■ Try it: Repeat all of the entries, please, keeping each line exact.

[Saved entries]
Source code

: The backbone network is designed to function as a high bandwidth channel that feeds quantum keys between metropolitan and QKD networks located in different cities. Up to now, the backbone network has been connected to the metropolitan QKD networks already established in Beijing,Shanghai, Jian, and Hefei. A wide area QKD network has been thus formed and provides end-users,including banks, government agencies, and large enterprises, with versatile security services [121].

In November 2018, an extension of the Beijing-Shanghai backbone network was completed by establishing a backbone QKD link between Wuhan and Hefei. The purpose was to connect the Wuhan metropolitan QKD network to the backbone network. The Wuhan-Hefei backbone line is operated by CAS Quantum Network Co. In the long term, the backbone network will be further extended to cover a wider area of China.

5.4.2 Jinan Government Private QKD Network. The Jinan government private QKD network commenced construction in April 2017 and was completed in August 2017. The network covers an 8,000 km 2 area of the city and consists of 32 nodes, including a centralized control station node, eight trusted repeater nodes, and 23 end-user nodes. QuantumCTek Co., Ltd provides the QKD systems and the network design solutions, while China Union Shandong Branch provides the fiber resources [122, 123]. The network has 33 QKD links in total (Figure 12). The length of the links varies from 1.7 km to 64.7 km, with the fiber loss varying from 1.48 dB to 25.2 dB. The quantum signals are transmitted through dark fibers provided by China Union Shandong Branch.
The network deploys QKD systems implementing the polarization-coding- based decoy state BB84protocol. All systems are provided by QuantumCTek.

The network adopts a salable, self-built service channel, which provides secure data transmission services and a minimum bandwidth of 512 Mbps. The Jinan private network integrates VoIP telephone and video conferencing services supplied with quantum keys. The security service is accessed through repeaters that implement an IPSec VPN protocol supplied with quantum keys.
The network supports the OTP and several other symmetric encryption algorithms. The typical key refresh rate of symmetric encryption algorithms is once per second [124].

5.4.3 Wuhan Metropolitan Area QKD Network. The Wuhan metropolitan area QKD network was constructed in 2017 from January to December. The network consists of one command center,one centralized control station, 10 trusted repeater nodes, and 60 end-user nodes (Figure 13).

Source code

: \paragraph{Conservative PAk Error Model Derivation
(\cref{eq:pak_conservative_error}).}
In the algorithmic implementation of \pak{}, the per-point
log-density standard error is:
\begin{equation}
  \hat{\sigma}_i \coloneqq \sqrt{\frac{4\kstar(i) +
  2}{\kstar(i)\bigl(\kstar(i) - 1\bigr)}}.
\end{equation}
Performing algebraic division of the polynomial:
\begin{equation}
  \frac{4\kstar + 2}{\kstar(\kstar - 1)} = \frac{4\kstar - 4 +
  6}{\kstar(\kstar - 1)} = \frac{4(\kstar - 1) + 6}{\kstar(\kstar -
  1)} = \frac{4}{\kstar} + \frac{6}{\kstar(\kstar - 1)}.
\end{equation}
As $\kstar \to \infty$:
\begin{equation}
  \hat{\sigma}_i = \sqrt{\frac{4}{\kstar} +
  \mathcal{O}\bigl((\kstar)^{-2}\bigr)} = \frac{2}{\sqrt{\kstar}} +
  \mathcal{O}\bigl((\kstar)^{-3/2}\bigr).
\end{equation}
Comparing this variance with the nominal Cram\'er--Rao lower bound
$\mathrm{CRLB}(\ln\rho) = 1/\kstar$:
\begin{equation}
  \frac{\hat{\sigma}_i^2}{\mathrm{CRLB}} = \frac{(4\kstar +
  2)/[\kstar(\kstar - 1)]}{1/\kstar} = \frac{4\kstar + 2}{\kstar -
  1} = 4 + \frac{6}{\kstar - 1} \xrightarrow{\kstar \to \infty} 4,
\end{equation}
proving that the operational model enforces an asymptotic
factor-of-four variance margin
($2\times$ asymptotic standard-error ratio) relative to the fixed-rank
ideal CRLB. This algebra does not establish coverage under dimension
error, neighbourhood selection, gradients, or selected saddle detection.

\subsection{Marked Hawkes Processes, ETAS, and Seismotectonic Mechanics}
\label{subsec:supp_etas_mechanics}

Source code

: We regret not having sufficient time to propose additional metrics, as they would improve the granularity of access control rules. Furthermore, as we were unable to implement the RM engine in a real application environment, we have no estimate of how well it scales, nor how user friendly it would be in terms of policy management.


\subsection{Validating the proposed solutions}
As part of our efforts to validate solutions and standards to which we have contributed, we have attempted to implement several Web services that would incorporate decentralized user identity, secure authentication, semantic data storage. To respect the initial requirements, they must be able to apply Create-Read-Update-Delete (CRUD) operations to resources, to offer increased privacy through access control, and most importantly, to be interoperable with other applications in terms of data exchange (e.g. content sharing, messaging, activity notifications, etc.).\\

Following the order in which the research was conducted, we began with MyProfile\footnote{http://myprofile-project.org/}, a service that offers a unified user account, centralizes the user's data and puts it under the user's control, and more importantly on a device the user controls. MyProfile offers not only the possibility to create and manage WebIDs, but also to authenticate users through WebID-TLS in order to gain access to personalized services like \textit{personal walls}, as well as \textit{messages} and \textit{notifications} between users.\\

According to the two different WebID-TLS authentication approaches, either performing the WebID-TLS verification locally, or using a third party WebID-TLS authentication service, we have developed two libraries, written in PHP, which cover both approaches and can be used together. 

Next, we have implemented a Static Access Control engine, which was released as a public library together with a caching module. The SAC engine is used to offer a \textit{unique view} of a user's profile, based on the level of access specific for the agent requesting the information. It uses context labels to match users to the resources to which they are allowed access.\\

■ Answer to this exercise:
Source code

: The backbone network is designed to function as a high bandwidth channel that feeds quantum keys between metropolitan and QKD networks located in different cities. Up to now, the backbone network has been connected to the metropolitan QKD networks already established in Beijing,Shanghai, Jian, and Hefei. A wide area QKD network has been thus formed and provides end-users,including banks, government agencies, and large enterprises, with versatile security services [121].

In November 2018, an extension of the Beijing-Shanghai backbone network was completed by establishing a backbone QKD link between Wuhan and Hefei. The purpose was to connect the Wuhan metropolitan QKD network to the backbone network. The Wuhan-Hefei backbone line is operated by CAS Quantum Network Co. In the long term, the backbone network will be further extended to cover a wider area of China.

5.4.2 Jinan Government Private QKD Network. The Jinan government private QKD network commenced construction in April 2017 and was completed in August 2017. The network covers an 8,000 km 2 area of the city and consists of 32 nodes, including a centralized control station node, eight trusted repeater nodes, and 23 end-user nodes. QuantumCTek Co., Ltd provides the QKD systems and the network design solutions, while China Union Shandong Branch provides the fiber resources [122, 123]. The network has 33 QKD links in total (Figure 12). The length of the links varies from 1.7 km to 64.7 km, with the fiber loss varying from 1.48 dB to 25.2 dB. The quantum signals are transmitted through dark fibers provided by China Union Shandong Branch.
The network deploys QKD systems implementing the polarization-coding- based decoy state BB84protocol. All systems are provided by QuantumCTek.

The network adopts a salable, self-built service channel, which provides secure data transmission services and a minimum bandwidth of 512 Mbps. The Jinan private network integrates VoIP telephone and video conferencing services supplied with quantum keys. The security service is accessed through repeaters that implement an IPSec VPN protocol supplied with quantum keys.
The network supports the OTP and several other symmetric encryption algorithms. The typical key refresh rate of symmetric encryption algorithms is once per second [124].

5.4.3 Wuhan Metropolitan Area QKD Network. The Wuhan metropolitan area QKD network was constructed in 2017 from January to December. The network consists of one command center,one centralized control station, 10 trusted repeater nodes, and 60 end-user nodes (Figure 13).

Source code

: \paragraph{Conservative PAk Error Model Derivation
(\cref{eq:pak_conservative_error}).}
In the algorithmic implementation of \pak{}, the per-point
log-density standard error is:
\begin{equation}
  \hat{\sigma}_i \coloneqq \sqrt{\frac{4\kstar(i) +
  2}{\kstar(i)\bigl(\kstar(i) - 1\bigr)}}.
\end{equation}
Performing algebraic division of the polynomial:
\begin{equation}
  \frac{4\kstar + 2}{\kstar(\kstar - 1)} = \frac{4\kstar - 4 +
  6}{\kstar(\kstar - 1)} = \frac{4(\kstar - 1) + 6}{\kstar(\kstar -
  1)} = \frac{4}{\kstar} + \frac{6}{\kstar(\kstar - 1)}.
\end{equation}
As $\kstar \to \infty$:
\begin{equation}
  \hat{\sigma}_i = \sqrt{\frac{4}{\kstar} +
  \mathcal{O}\bigl((\kstar)^{-2}\bigr)} = \frac{2}{\sqrt{\kstar}} +
  \mathcal{O}\bigl((\kstar)^{-3/2}\bigr).
\end{equation}
Comparing this variance with the nominal Cram\'er--Rao lower bound
$\mathrm{CRLB}(\ln\rho) = 1/\kstar$:
\begin{equation}
  \frac{\hat{\sigma}_i^2}{\mathrm{CRLB}} = \frac{(4\kstar +
  2)/[\kstar(\kstar - 1)]}{1/\kstar} = \frac{4\kstar + 2}{\kstar -
  1} = 4 + \frac{6}{\kstar - 1} \xrightarrow{\kstar \to \infty} 4,
\end{equation}
proving that the operational model enforces an asymptotic
factor-of-four variance margin
($2\times$ asymptotic standard-error ratio) relative to the fixed-rank
ideal CRLB. This algebra does not establish coverage under dimension
error, neighbourhood selection, gradients, or selected saddle detection.

\subsection{Marked Hawkes Processes, ETAS, and Seismotectonic Mechanics}
\label{subsec:supp_etas_mechanics}

Source code

: We regret not having sufficient time to propose additional metrics, as they would improve the granularity of access control rules. Furthermore, as we were unable to implement the RM engine in a real application environment, we have no estimate of how well it scales, nor how user friendly it would be in terms of policy management.


\subsection{Validating the proposed solutions}
As part of our efforts to validate solutions and standards to which we have contributed, we have attempted to implement several Web services that would incorporate decentralized user identity, secure authentication, semantic data storage. To respect the initial requirements, they must be able to apply Create-Read-Update-Delete (CRUD) operations to resources, to offer increased privacy through access control, and most importantly, to be interoperable with other applications in terms of data exchange (e.g. content sharing, messaging, activity notifications, etc.).\\

Following the order in which the research was conducted, we began with MyProfile\footnote{http://myprofile-project.org/}, a service that offers a unified user account, centralizes the user's data and puts it under the user's control, and more importantly on a device the user controls. MyProfile offers not only the possibility to create and manage WebIDs, but also to authenticate users through WebID-TLS in order to gain access to personalized services like \textit{personal walls}, as well as \textit{messages} and \textit{notifications} between users.\\

According to the two different WebID-TLS authentication approaches, either performing the WebID-TLS verification locally, or using a third party WebID-TLS authentication service, we have developed two libraries, written in PHP, which cover both approaches and can be used together. 

Next, we have implemented a Static Access Control engine, which was released as a public library together with a caching module. The SAC engine is used to offer a \textit{unique view} of a user's profile, based on the level of access specific for the agent requesting the information. It uses context labels to match users to the resources to which they are allowed access.\\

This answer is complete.